Why I Write: Writing Is About Making A Connection, Says Tina Biswas
I’m not exactly sure when I decided I wanted to be a writer. I do remember that during my teenage years, that for a few years, I wanted to be a lawyer – which is because I used to watch a very glamorous TV programme called L.A. Law and I also liked arguing. Then for another few years, I wanted to be a Managing Director of some company, it didn’t matter what industry or sector, the key was that I had the title Managing Director, and when people asked me what I wanted to do with my life, I used to tell them, very seriously, “An M.D.” because I thought that the abbreviation made me sound like I knew what I was talking about.

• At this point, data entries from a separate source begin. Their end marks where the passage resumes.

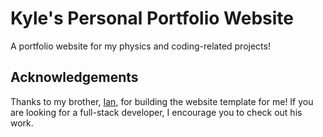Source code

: # Kyle's Personal Portfolio Website

A portfolio website for my physics and coding-related projects!

## Acknowledgements

Thanks to my brother, [Ian](https://www.github.com/iancorbett), for building the website template for me! If you are looking for a full-stack developer, I encourage you to check out his work.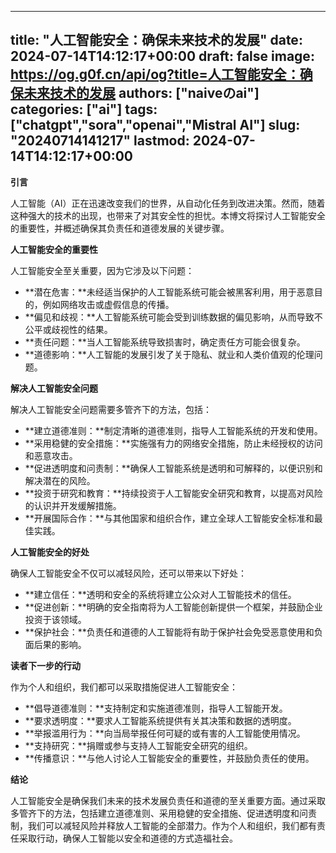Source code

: 
---
title: "人工智能安全：确保未来技术的发展"
date: 2024-07-14T14:12:17+00:00
draft: false
image: https://og.g0f.cn/api/og?title=人工智能安全：确保未来技术的发展
authors: ["naiveのai"]
categories: ["ai"]
tags: ["chatgpt","sora","openai","Mistral AI"]
slug: "20240714141217"
lastmod: 2024-07-14T14:12:17+00:00
---
**引言**

人工智能（AI）正在迅速改变我们的世界，从自动化任务到改进决策。然而，随着这种强大的技术的出现，也带来了对其安全性的担忧。本博文将探讨人工智能安全的重要性，并概述确保其负责任和道德发展的关键步骤。

**人工智能安全的重要性**

人工智能安全至关重要，因为它涉及以下问题：

* **潜在危害：**未经适当保护的人工智能系统可能会被黑客利用，用于恶意目的，例如网络攻击或虚假信息的传播。
* **偏见和歧视：**人工智能系统可能会受到训练数据的偏见影响，从而导致不公平或歧视性的结果。
* **责任问题：**当人工智能系统导致损害时，确定责任方可能会很复杂。
* **道德影响：**人工智能的发展引发了关于隐私、就业和人类价值观的伦理问题。

**解决人工智能安全问题**

解决人工智能安全问题需要多管齐下的方法，包括：

* **建立道德准则：**制定清晰的道德准则，指导人工智能系统的开发和使用。
* **采用稳健的安全措施：**实施强有力的网络安全措施，防止未经授权的访问和恶意攻击。
* **促进透明度和问责制：**确保人工智能系统是透明和可解释的，以便识别和解决潜在的风险。
* **投资于研究和教育：**持续投资于人工智能安全研究和教育，以提高对风险的认识并开发缓解措施。
* **开展国际合作：**与其他国家和组织合作，建立全球人工智能安全标准和最佳实践。

**人工智能安全的好处**

确保人工智能安全不仅可以减轻风险，还可以带来以下好处：

* **建立信任：**透明和安全的系统将建立公众对人工智能技术的信任。
* **促进创新：**明确的安全指南将为人工智能创新提供一个框架，并鼓励企业投资于该领域。
* **保护社会：**负责任和道德的人工智能将有助于保护社会免受恶意使用和负面后果的影响。

**读者下一步的行动**

作为个人和组织，我们都可以采取措施促进人工智能安全：

* **倡导道德准则：**支持制定和实施道德准则，指导人工智能开发。
* **要求透明度：**要求人工智能系统提供有关其决策和数据的透明度。
* **举报滥用行为：**向当局举报任何可疑的或有害的人工智能使用情况。
* **支持研究：**捐赠或参与支持人工智能安全研究的组织。
* **传播意识：**与他人讨论人工智能安全的重要性，并鼓励负责任的使用。

**结论**

人工智能安全是确保我们未来的技术发展负责任和道德的至关重要方面。通过采取多管齐下的方法，包括建立道德准则、采用稳健的安全措施、促进透明度和问责制，我们可以减轻风险并释放人工智能的全部潜力。作为个人和组织，我们都有责任采取行动，确保人工智能以安全和道德的方式造福社会。
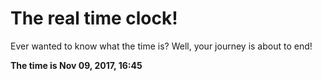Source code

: # The real time clock!

Ever wanted to know what the time is? Well, your journey is about to end!

**The time is Nov 09, 2017, 16:45**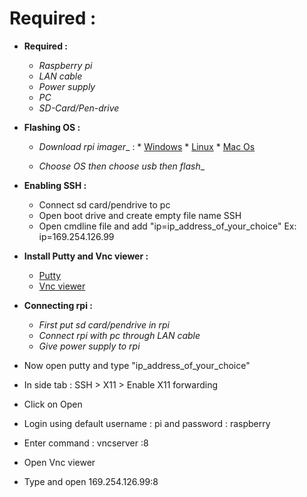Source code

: # Required :

* __Required :__ 
  * _Raspberry pi_
  * _LAN cable_
  * _Power supply_
  * _PC_
  * _SD-Card/Pen-drive_

* __Flashing OS :__
  * _Download rpi imager__ :
        * [Windows](https://downloads.raspberrypi.org/imager/imager_latest.exe)
        * [Linux](https://downloads.raspberrypi.org/imager/imager_latest_amd64.deb)
        * [Mac Os](https://downloads.raspberrypi.org/imager/imager_latest.dmg)

  * _Choose OS then choose usb then flash__

* __Enabling SSH :__
  * Connect sd card/pendrive to pc
  * Open boot drive and create empty file name SSH
  * Open cmdline file and add "ip=ip_address_of_your_choice"
      Ex: ip=169.254.126.99
      
* __Install Putty and Vnc viewer :__
  * [Putty](https://www.chiark.greenend.org.uk/~sgtatham/putty/latest.html)
  * [Vnc viewer](https://www.realvnc.com/en/connect/download/viewer/)

* __Connecting rpi :__
  * _First put sd card/pendrive in rpi_
  * _Connect rpi with pc through LAN cable_
  * _Give power supply to rpi_

* Now open putty and type "ip_address_of_your_choice"
* In side tab : SSH > X11 > Enable X11 forwarding
* Click on Open
* Login using default username : pi and password : raspberry
* Enter command : vncserver :8

* Open Vnc viewer
* Type and open 169.254.126.99:8
      
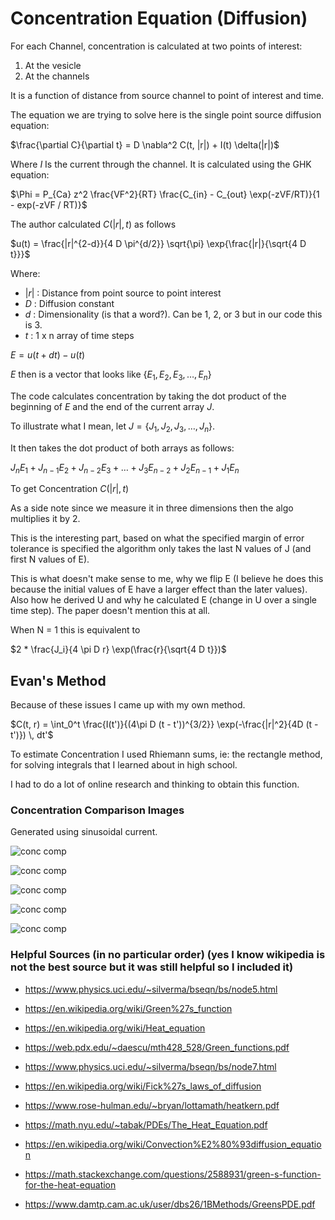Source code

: # Concentration Equation (Diffusion)

For each Channel, concentration is calculated at two points of interest:

1. At the vesicle
2. At the channels

It is a function of distance from source channel to point of interest and time.

The equation we are trying to solve here is the single point source diffusion equation:

$\frac{\partial C}{\partial t} = D \nabla^2 C(t, |r|) + I(t) \delta(|r|)$

Where $I$ Is the current through the channel. It is calculated using the GHK equation:

$\Phi = P_{Ca} z^2 \frac{VF^2}{RT} \frac{C_{in} - C_{out} \exp(-zVF/RT)}{1 - exp(-zVF / RT)}$

The author calculated $C(|r|, t)$ as follows

$u(t) = \frac{|r|^{2-d}}{4 D \pi^{d/2}}  \sqrt{\pi} \exp{\frac{|r|}{\sqrt{4 D t}}}$

Where:

* $|r|$ : Distance from point source to point interest
* $D$ : Diffusion constant
* $d$ : Dimensionality (is that a word?). Can be 1, 2, or 3 but in our code this is 3.
* $t$ : 1 x n array of time steps

$E = u(t + dt) - u(t)$

$E$ then is a vector that looks like $\{E_1, E_2, E_3, \ldots, E_n\}$

The code calculates concentration by taking the dot product of the beginning of $E$ and the end of the current array $J$.

To illustrate what I mean, let $J = \{ J_1, J_2, J_3, \ldots, J_n \}$.

It then takes the dot product of both arrays as follows:

$J_{n} E_1 + J_{n - 1} E_2 + J_{n - 2} E_3 + \ldots + J_{3} E_{n-2} + J_2 E_{n-1} + J_1 E_{n}$

To get Concentration $C(|r|, t)$

As a side note since we measure it in three dimensions then the algo multiplies it by 2.

This is the interesting part, based on what the specified margin of error tolerance is specified the algorithm only takes the last N values of J (and first N values of E).

This is what doesn't make sense to me, why we flip E (I believe he does this because the initial values of E have a larger effect than the later values). Also how he derived U and why he calculated E (change in U over a single time step). The paper doesn't mention this at all. 

When N = 1 this is equivalent to

$2 * \frac{J_i}{4 \pi D r} \exp(\frac{r}{\sqrt{4 D t}})$

## Evan's Method
Because of these issues I came up with my own method.

$C(t, r) = \int_0^t \frac{I(t')}{(4\pi D (t - t'))^{3/2}} \exp(-\frac{|r|^2}{4D (t - t')}) \, dt'$

To estimate Concentration I used Rhiemann sums, ie: the rectangle method, for solving integrals that I learned about in high school.

I had to do a lot of online research and thinking to obtain this function. 

### Concentration Comparison Images

Generated using sinusoidal current.

![conc comp](https://github.com/evanwporter/ribbon-synapse/assets/115374841/e196df94-e784-4543-9c71-15a472e93b08)

![conc comp](https://github.com/evanwporter/ribbon-synapse/assets/115374841/983ce530-4a77-475a-95a8-1897176f74db)

![conc comp](https://github.com/evanwporter/ribbon-synapse/assets/115374841/fe1c5f38-91f1-44bb-831f-1b9ca4a03bf9)

![conc comp](https://github.com/evanwporter/ribbon-synapse/assets/115374841/93f772df-0aac-4e6e-a4ea-2e650a5b350c)

![conc comp](https://github.com/evanwporter/ribbon-synapse/assets/115374841/a05ba945-d650-488f-867b-e6a11e87fe78)


### Helpful Sources (in no particular order) (yes I know wikipedia is not the best source but it was still helpful so I included it)

* https://www.physics.uci.edu/~silverma/bseqn/bs/node5.html

* https://en.wikipedia.org/wiki/Green%27s_function

* https://en.wikipedia.org/wiki/Heat_equation

* https://web.pdx.edu/~daescu/mth428_528/Green_functions.pdf

* https://www.physics.uci.edu/~silverma/bseqn/bs/node7.html

* https://en.wikipedia.org/wiki/Fick%27s_laws_of_diffusion

* https://www.rose-hulman.edu/~bryan/lottamath/heatkern.pdf

* https://math.nyu.edu/~tabak/PDEs/The_Heat_Equation.pdf

* https://en.wikipedia.org/wiki/Convection%E2%80%93diffusion_equation

* https://math.stackexchange.com/questions/2588931/green-s-function-for-the-heat-equation

* https://www.damtp.cam.ac.uk/user/dbs26/1BMethods/GreensPDE.pdf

I never even thought of writing as something one could pursue as a profession or commit one’s working life to. By which I mean, of course I knew other people did so, but it just didn’t occur to me that it was something that I could do.
What I do remember is that I seemed to have a talent for writing from quite a young age. English teachers always praised my stories; other teachers used to use words like “lucid” and “articulate” and “fluent” to describe my essays; when I was at boarding school, and my friends and I wrote to each other in the holidays – these were the days when phone calls from the landline were rationed – they would all ask me to write more frequently because my letters made them laugh. So that having a sense of being good at something – and that something being writing – was always there. But even when I went to university, I decided to read Politics, Philosophy and Economics, not Literature. Even then, I never even thought of writing as something one could pursue as a profession or commit one’s working life to. By which I mean, of course I knew other people did so, but it just didn’t occur to me that it was something that I could do.
Yet by my final year of university that I decided what I wanted to do was write novels. I’m not sure why I came to this decision, other than the fact that I had more time than ever to read novels, and the more I read, the stronger my conviction that this is what I wanted to do, too! But I still had rather odd notions about writing then, it seemed glamorous (which it really, really isn’t), it felt that it had to be something pursued without any other life demands – like paying bills – and I therefore thought that what I needed to do was do a lucrative job for ten years, save up money, and then write my novel. So, I found myself a job at a credit card company. Now, never having done more than a few weeks work experience here and there, I had no idea at this point how poorly suited I was to corporate life. Needless to say, I was miserable. I mean really, deep-down miserable. I felt angry a lot of the time, wondering why I had ended up doing something I hated. I resented having to toe the corporate line, and the company resented me for constantly asking questions which they didn’t want to answer. For me, it felt like everything they said was bullshit – and what a writer does is cut through the bullshit! And then one day, I decided: enough is enough. I cannot do this anymore. I have to have some integrity. I cannot be a person who ticks boxes and smiles at the boss just to make my way up the career ladder.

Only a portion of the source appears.